::: Records for this task :::

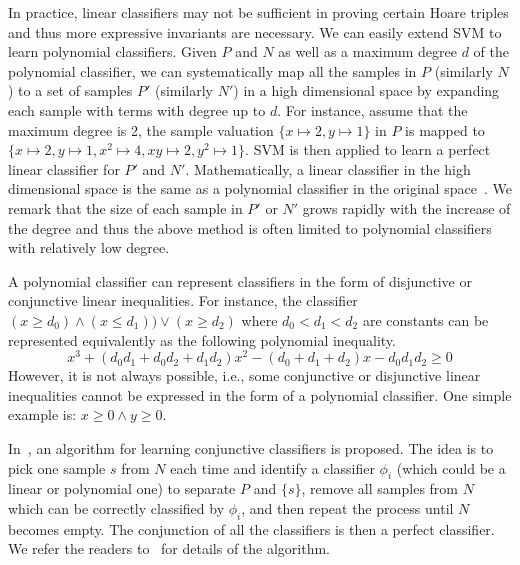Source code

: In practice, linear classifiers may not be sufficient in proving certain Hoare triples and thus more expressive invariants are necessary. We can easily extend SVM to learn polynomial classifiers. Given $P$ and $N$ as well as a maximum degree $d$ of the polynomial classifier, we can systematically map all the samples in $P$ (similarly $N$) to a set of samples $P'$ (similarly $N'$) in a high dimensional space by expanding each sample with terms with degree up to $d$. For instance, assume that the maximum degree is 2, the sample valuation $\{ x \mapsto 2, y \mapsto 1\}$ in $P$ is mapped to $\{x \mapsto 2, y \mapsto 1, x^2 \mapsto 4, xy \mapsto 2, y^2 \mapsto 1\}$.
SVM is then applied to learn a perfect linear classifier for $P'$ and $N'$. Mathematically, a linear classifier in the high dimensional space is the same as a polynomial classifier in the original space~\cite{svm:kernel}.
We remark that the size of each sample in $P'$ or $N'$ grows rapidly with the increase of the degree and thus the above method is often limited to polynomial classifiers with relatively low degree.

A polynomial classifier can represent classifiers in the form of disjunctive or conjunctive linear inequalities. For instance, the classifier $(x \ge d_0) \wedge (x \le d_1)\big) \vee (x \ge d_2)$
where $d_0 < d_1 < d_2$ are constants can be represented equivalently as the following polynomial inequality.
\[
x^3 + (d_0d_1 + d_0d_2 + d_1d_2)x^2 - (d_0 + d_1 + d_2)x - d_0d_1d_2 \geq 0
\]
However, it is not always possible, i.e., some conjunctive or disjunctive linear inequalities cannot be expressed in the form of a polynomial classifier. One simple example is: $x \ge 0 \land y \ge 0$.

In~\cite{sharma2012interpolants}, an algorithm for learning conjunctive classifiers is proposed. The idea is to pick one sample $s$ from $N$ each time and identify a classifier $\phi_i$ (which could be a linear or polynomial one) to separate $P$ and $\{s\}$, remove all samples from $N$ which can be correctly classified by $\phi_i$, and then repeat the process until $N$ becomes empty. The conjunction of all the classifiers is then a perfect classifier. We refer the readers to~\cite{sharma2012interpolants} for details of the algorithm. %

:::
::: Records for this task :::

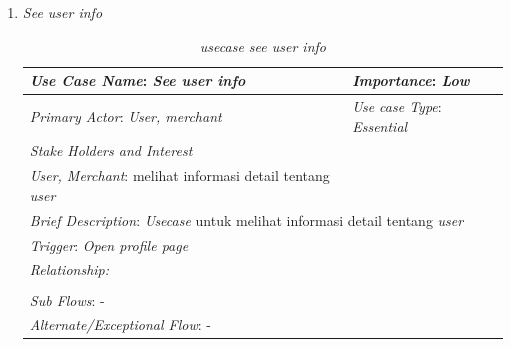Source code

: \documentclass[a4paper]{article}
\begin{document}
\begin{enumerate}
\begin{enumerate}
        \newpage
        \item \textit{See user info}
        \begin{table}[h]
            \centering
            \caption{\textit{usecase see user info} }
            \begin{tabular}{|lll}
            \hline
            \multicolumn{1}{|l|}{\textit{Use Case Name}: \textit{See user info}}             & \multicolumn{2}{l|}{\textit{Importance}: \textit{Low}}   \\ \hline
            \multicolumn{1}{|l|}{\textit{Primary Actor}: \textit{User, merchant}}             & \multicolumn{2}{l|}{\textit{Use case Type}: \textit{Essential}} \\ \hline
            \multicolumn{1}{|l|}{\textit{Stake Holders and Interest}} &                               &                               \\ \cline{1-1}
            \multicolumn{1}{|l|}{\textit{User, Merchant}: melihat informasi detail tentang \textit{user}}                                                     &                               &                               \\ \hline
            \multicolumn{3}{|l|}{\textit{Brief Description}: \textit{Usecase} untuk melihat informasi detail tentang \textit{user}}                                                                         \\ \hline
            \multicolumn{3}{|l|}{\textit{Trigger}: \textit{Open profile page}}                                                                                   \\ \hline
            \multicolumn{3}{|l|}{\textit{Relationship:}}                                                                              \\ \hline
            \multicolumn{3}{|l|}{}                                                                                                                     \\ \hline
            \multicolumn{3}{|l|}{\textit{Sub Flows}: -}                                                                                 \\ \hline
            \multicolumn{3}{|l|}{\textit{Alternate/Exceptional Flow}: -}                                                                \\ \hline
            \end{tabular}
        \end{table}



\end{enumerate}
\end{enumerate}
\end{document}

:::
::: Records for this task :::

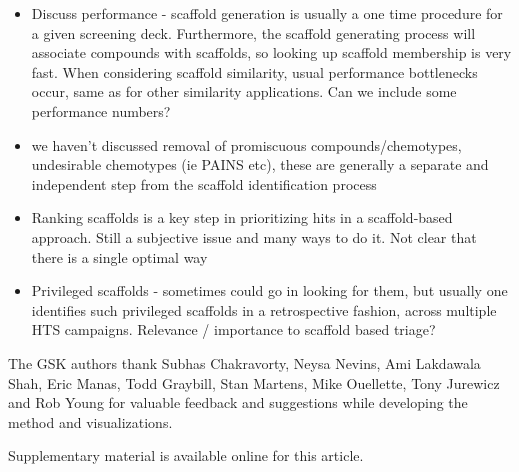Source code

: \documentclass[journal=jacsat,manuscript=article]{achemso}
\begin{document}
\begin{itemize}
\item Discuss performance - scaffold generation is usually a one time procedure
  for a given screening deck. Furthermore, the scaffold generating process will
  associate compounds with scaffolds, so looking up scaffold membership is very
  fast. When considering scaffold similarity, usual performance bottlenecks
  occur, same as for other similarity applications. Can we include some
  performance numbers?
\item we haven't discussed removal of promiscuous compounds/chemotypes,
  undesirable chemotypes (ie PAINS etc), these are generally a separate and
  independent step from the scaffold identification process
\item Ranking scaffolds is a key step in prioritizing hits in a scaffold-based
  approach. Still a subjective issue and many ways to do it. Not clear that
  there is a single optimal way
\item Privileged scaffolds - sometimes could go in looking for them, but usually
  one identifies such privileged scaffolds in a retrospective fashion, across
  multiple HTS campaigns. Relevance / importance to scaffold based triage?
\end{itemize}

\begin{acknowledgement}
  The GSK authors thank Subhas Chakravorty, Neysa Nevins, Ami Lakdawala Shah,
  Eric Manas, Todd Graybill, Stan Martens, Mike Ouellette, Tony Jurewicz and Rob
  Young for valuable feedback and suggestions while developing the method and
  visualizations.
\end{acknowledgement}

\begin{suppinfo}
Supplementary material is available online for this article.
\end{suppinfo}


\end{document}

:::

* _Task to carry out_: Match on "begin": copy every line in the records that has it.

* _Response area_:
\begin{document}
\begin{enumerate}
\begin{enumerate}
        \begin{table}[h]
            \begin{tabular}{|lll}
\begin{document}
\begin{itemize}
\begin{acknowledgement}
\begin{suppinfo}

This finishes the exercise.